I think I have a solution to the ode $y'' = y^2$ but when I substitute my answer in it doesn't work out too well. My ansatz is that $y = e^{pt}$ from there we get:

$p^2e^{pt}-e^{2pt} = 0$

$e^{pt}(p^2-e^{pt}) = 0$

$e^{pt}$ cannot equal zero so $p^2-e^{pt}=0$

We can $p$ the subject of the formula with lambert's function.

$p=-2W_n(-t/2)/t$

Substituting this in we get $e^{-2W_n(-t/2)}$ but if we substitute this in the differential equation $y^2$ will not be equal to $y''$.

I did see that somebody else asked this question here:Solve $y''=y^2$ But I would like to know why the way I went about doing it is not right?

Answer 1

When you differentiated $e^{pt}$ you assumed that $p$ is costant with respect to $t$, then you can't substitute it with a function in $t$.
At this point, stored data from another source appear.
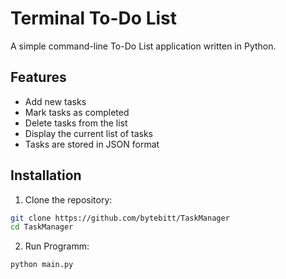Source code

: # Terminal To-Do List

A simple command-line To-Do List application written in Python.

## Features

- Add new tasks
- Mark tasks as completed
- Delete tasks from the list
- Display the current list of tasks
- Tasks are stored in JSON format

## Installation

1. Clone the repository:

```bash
git clone https://github.com/bytebitt/TaskManager
cd TaskManager
```

2. Run Programm:

```bash
python main.py
```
If $p(t)$ is a two-times differentiable function in $t$ and $y(t)=e^{p(t)}$ you have $$ y'(t)=p'(t)e^{p(t)}\\ y''(t)=p''(t)e^{p(t)}+[p'(t)]^2e^{p(t)} $$ and you have $$ p''(t)+[p'(t)]^2=e^{p(t)} $$

In other words you forgot the second-order term, for this reason your approach didn't work.

Answer 2

This is not an answer to the question, but a comment too long to be edited in the comments section.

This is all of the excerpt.